Exercise instructions: When you transcribe the data below, reproduce every line exactly and leave each picture out.

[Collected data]
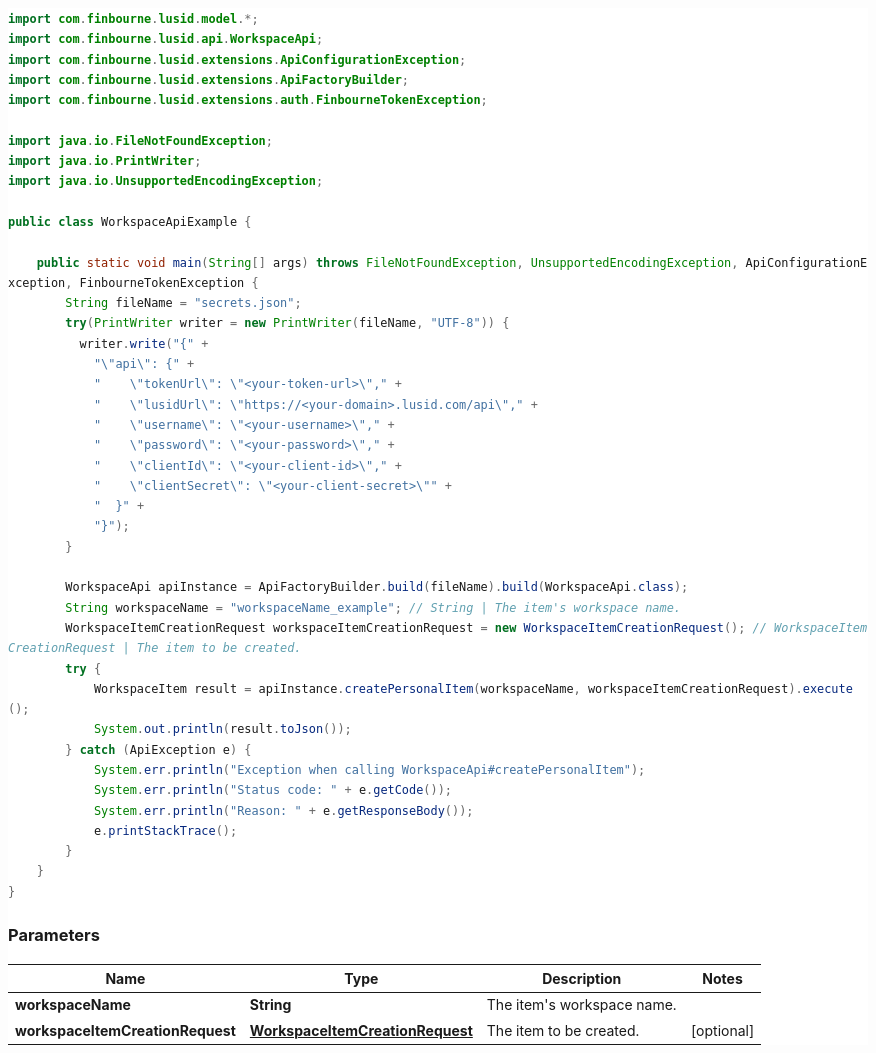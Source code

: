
 ```java
import com.finbourne.lusid.model.*;
import com.finbourne.lusid.api.WorkspaceApi;
import com.finbourne.lusid.extensions.ApiConfigurationException;
import com.finbourne.lusid.extensions.ApiFactoryBuilder;
import com.finbourne.lusid.extensions.auth.FinbourneTokenException;

import java.io.FileNotFoundException;
import java.io.PrintWriter;
import java.io.UnsupportedEncodingException;

public class WorkspaceApiExample {

    public static void main(String[] args) throws FileNotFoundException, UnsupportedEncodingException, ApiConfigurationException, FinbourneTokenException {
        String fileName = "secrets.json";
        try(PrintWriter writer = new PrintWriter(fileName, "UTF-8")) {
          writer.write("{" +
            "\"api\": {" +
            "    \"tokenUrl\": \"<your-token-url>\"," +
            "    \"lusidUrl\": \"https://<your-domain>.lusid.com/api\"," +
            "    \"username\": \"<your-username>\"," +
            "    \"password\": \"<your-password>\"," +
            "    \"clientId\": \"<your-client-id>\"," +
            "    \"clientSecret\": \"<your-client-secret>\"" +
            "  }" +
            "}");
        }

        WorkspaceApi apiInstance = ApiFactoryBuilder.build(fileName).build(WorkspaceApi.class);
        String workspaceName = "workspaceName_example"; // String | The item's workspace name.
        WorkspaceItemCreationRequest workspaceItemCreationRequest = new WorkspaceItemCreationRequest(); // WorkspaceItemCreationRequest | The item to be created.
        try {
            WorkspaceItem result = apiInstance.createPersonalItem(workspaceName, workspaceItemCreationRequest).execute();
            System.out.println(result.toJson());
        } catch (ApiException e) {
            System.err.println("Exception when calling WorkspaceApi#createPersonalItem");
            System.err.println("Status code: " + e.getCode());
            System.err.println("Reason: " + e.getResponseBody());
            e.printStackTrace();
        }
    }
}
```

### Parameters


| Name | Type | Description  | Notes |
|------------- | ------------- | ------------- | -------------|
| **workspaceName** | **String**| The item&#39;s workspace name. | |
| **workspaceItemCreationRequest** | [**WorkspaceItemCreationRequest**](WorkspaceItemCreationRequest.md)| The item to be created. | [optional] |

Output for this exercise:
Source code

:
 ```java
import com.finbourne.lusid.model.*;
import com.finbourne.lusid.api.WorkspaceApi;
import com.finbourne.lusid.extensions.ApiConfigurationException;
import com.finbourne.lusid.extensions.ApiFactoryBuilder;
import com.finbourne.lusid.extensions.auth.FinbourneTokenException;

import java.io.FileNotFoundException;
import java.io.PrintWriter;
import java.io.UnsupportedEncodingException;

public class WorkspaceApiExample {

    public static void main(String[] args) throws FileNotFoundException, UnsupportedEncodingException, ApiConfigurationException, FinbourneTokenException {
        String fileName = "secrets.json";
        try(PrintWriter writer = new PrintWriter(fileName, "UTF-8")) {
          writer.write("{" +
            "\"api\": {" +
            "    \"tokenUrl\": \"<your-token-url>\"," +
            "    \"lusidUrl\": \"https://<your-domain>.lusid.com/api\"," +
            "    \"username\": \"<your-username>\"," +
            "    \"password\": \"<your-password>\"," +
            "    \"clientId\": \"<your-client-id>\"," +
            "    \"clientSecret\": \"<your-client-secret>\"" +
            "  }" +
            "}");
        }

        WorkspaceApi apiInstance = ApiFactoryBuilder.build(fileName).build(WorkspaceApi.class);
        String workspaceName = "workspaceName_example"; // String | The item's workspace name.
        WorkspaceItemCreationRequest workspaceItemCreationRequest = new WorkspaceItemCreationRequest(); // WorkspaceItemCreationRequest | The item to be created.
        try {
            WorkspaceItem result = apiInstance.createPersonalItem(workspaceName, workspaceItemCreationRequest).execute();
            System.out.println(result.toJson());
        } catch (ApiException e) {
            System.err.println("Exception when calling WorkspaceApi#createPersonalItem");
            System.err.println("Status code: " + e.getCode());
            System.err.println("Reason: " + e.getResponseBody());
            e.printStackTrace();
        }
    }
}
```

### Parameters


| Name | Type | Description  | Notes |
|------------- | ------------- | ------------- | -------------|
| **workspaceName** | **String**| The item&#39;s workspace name. | |
| **workspaceItemCreationRequest** | [**WorkspaceItemCreationRequest**](WorkspaceItemCreationRequest.md)| The item to be created. | [optional] |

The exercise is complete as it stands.